Praiseworthy is Noy’s overview of the types of foreign groups residing in the capital. Despite its appearance at the end of the work, this section is the most comprehensive for our understanding the composition of Rome’s foreign population. Noy organizes the evidence according to geographic region (e.g., Gaul and Hispania, Central and Eastern Europe, Greece, etc.). Within each section, Noy examines the reasons for migration within a historical context, whether or not individuals established a distinct cultural community as shown by civic or religious institutions, and how individuals referred to their homelands in epitaphs or dedicatory inscriptions.

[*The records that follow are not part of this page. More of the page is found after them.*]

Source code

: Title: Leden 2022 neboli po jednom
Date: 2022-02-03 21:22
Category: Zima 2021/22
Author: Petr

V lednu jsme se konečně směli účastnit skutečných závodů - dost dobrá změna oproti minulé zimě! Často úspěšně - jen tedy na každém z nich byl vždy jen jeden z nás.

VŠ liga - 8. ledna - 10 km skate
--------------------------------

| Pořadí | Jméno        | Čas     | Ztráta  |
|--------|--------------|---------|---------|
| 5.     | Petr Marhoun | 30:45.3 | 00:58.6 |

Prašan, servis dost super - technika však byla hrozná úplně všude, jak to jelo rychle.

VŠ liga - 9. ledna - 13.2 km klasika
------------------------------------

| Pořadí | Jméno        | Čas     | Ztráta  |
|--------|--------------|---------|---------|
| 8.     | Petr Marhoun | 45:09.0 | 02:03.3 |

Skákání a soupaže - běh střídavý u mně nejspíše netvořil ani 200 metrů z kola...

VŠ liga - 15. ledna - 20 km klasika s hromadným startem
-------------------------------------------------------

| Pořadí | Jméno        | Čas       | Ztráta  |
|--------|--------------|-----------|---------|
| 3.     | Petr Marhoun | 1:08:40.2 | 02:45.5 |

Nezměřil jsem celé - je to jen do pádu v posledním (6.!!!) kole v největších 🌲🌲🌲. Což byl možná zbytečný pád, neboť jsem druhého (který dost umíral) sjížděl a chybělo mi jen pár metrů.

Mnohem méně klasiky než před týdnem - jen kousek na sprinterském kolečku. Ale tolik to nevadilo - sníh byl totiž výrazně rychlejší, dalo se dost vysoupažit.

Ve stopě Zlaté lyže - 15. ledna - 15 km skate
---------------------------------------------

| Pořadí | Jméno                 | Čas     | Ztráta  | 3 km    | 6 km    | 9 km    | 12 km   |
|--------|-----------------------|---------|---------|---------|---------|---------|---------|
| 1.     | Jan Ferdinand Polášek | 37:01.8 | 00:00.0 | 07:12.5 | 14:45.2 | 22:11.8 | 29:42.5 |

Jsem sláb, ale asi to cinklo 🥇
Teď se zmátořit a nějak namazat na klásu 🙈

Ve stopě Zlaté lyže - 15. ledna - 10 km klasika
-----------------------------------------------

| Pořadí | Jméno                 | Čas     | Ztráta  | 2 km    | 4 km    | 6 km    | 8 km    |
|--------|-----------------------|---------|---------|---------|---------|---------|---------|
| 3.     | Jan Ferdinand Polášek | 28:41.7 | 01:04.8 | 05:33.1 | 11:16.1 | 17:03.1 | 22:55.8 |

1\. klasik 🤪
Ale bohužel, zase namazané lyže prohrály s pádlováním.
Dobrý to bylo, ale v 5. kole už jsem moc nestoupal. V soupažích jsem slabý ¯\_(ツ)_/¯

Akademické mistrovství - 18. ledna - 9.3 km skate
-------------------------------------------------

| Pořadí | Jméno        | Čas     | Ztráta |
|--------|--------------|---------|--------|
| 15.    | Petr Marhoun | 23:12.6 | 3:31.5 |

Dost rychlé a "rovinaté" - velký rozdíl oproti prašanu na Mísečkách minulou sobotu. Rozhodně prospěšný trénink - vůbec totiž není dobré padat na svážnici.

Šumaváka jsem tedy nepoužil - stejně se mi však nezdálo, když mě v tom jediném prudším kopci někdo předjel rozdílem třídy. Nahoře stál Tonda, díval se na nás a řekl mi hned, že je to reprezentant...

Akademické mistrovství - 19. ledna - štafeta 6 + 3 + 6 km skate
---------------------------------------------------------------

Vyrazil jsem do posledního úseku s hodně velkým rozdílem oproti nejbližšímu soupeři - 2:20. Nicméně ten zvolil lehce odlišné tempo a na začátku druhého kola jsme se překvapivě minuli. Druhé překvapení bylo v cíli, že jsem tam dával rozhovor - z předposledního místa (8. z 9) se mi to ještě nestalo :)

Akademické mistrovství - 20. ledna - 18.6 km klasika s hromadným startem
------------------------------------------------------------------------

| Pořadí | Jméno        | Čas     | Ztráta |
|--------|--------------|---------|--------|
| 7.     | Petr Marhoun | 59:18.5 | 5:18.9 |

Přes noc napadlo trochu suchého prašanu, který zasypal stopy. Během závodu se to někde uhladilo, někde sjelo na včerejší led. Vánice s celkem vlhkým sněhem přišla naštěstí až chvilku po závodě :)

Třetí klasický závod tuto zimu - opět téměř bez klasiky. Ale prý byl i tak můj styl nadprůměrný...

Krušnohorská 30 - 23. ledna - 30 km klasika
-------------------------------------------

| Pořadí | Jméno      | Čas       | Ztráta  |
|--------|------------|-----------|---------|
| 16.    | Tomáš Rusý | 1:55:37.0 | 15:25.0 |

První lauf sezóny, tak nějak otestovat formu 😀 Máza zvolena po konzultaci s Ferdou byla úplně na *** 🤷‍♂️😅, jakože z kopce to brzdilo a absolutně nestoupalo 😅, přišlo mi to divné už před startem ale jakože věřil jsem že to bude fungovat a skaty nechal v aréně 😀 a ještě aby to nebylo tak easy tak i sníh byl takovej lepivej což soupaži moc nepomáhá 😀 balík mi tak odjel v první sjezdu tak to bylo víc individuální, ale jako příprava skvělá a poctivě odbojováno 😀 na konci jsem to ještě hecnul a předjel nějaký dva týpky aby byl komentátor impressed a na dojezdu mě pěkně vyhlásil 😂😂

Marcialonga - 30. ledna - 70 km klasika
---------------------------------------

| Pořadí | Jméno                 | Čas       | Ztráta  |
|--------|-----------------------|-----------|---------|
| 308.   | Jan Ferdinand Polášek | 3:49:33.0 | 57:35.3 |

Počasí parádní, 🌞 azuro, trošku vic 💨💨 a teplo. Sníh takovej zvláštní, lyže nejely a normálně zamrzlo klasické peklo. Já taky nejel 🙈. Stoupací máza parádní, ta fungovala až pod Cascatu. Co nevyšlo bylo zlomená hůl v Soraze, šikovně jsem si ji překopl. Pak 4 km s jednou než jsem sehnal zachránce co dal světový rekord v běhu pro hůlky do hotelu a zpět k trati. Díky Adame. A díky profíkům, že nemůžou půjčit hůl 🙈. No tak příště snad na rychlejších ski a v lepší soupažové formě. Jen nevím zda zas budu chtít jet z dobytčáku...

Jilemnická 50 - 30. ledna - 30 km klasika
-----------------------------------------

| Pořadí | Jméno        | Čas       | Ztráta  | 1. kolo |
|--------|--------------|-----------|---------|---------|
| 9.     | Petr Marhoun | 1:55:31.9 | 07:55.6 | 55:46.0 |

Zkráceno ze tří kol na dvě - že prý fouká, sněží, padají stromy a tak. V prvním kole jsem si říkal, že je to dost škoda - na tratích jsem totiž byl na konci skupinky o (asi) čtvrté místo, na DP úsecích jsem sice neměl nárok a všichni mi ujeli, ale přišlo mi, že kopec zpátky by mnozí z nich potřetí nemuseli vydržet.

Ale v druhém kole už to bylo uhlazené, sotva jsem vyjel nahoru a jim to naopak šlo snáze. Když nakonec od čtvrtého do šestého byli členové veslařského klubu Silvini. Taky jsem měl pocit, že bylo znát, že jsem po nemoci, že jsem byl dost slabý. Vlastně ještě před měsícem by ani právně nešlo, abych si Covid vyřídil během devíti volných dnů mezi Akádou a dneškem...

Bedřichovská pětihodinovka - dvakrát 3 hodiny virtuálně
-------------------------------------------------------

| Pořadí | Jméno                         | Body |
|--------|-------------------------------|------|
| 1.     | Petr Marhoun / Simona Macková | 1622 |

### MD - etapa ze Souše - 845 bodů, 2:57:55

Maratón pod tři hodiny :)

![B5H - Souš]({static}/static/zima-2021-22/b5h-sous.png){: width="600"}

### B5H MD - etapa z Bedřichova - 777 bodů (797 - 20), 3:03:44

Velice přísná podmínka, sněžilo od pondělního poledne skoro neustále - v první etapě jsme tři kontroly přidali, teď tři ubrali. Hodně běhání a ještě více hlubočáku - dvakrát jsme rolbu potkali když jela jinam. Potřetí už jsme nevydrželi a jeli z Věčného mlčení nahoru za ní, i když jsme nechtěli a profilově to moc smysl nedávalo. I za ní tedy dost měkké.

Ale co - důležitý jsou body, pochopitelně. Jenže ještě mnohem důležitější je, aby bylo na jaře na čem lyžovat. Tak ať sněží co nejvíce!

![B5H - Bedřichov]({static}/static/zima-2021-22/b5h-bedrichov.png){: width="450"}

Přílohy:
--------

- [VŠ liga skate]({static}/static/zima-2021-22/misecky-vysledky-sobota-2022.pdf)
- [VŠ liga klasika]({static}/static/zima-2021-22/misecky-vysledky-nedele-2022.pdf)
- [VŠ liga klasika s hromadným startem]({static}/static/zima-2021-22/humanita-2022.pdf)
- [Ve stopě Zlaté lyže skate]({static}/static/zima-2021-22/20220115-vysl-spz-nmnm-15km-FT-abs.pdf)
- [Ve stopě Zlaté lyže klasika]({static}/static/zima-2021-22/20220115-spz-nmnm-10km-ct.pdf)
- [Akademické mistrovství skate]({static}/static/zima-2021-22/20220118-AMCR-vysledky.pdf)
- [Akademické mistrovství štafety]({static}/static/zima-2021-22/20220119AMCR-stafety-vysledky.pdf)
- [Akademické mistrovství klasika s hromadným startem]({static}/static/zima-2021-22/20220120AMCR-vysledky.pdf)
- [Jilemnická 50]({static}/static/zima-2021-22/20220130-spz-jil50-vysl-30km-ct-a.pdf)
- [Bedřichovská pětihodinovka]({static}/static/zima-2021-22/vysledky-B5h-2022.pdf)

What becomes evident is that Noy’s Rome is one filled with a rich and vibrant foreign community, a feature often overlooked in much of the secondary literature dealing with the city of Rome.

Bibliographic references related to the study of Roman family and freed slaves are minimal in this work. The reviewer concurs with Noy’s claim that contemporary scholars rarely make reference to foreigners in their accounts; however, there are a few places where references, insubstantial as they might be, would have served to strengthen Noy’s points.6 For example, Noy frequently mentions foreign freed slaves, yet Susan Treggiari’s influential work, Roman Freedmen during the Late Republic (Oxford 1969) and A.M. Duff’s, Freedmen in the Early Roman Empire (Oxford 1928) do not appear in the bibliography.

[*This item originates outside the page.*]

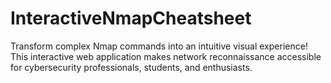 # InteractiveNmapCheatsheet
Transform complex Nmap commands into an intuitive visual experience! This interactive web application makes network reconnaissance accessible for cybersecurity professionals, students, and enthusiasts.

Despite Noy’s modest assertion that the evidence presented can by no means tell everything there is to know about foreigners in the city of Rome, he has done an admirable and erudite job of assembling the material at hand to inform his readers about the foreign inhabitants of Rome, the motivating factors for their arrival, and their contributions. The author has brought a new dimension to the city of Rome by revealing the rich and diverse cultural heritage that played a formidable role in the life of the city. This study will offer a very good foundation, moreover, for examining the foreign element in Italian municipalities and colonies found in Italy as well as in the provinces.

Notes

1. Adolf Berger, Encyclopedic Dictionary of Roman Law (Philadelphia 1953), s.v. peregrinus. Hereafter, EDRL; Jane Gardner, Being a Roman Citizen (London and New York 1993), 186-188; A.N. Sherwin White, The Roman Citizenship, 2nd ed. (Oxford 1973), 268-269

2. EDRL, s.v., ius gentium.

3. D. 50.15.190; EDRL, s.v., provincialis.

4. The bibliography on Roman family is extensive to say the least. Two more recent works include Beryl Rawson and Paul Weaver (eds.), The Roman Family in Italy: Status, Sentiment, Space (Oxford 1997); Jane Gardner, Family and Familia in Roman Law and Life (Oxford 1998).

5. See Cynthia J. Bannon, The Brothers of Romulus: Fraternal Pietas in Roman Law, Literature and Society (Princeton 1997), 138-148.

6. For a reference to children who are peregrini, see Paul Gallivan and Peter Wilkins, “Familial Structures in Roman Italy: A Regional Approach,” in Rawson and Weaver, The Roman Family, 239-279.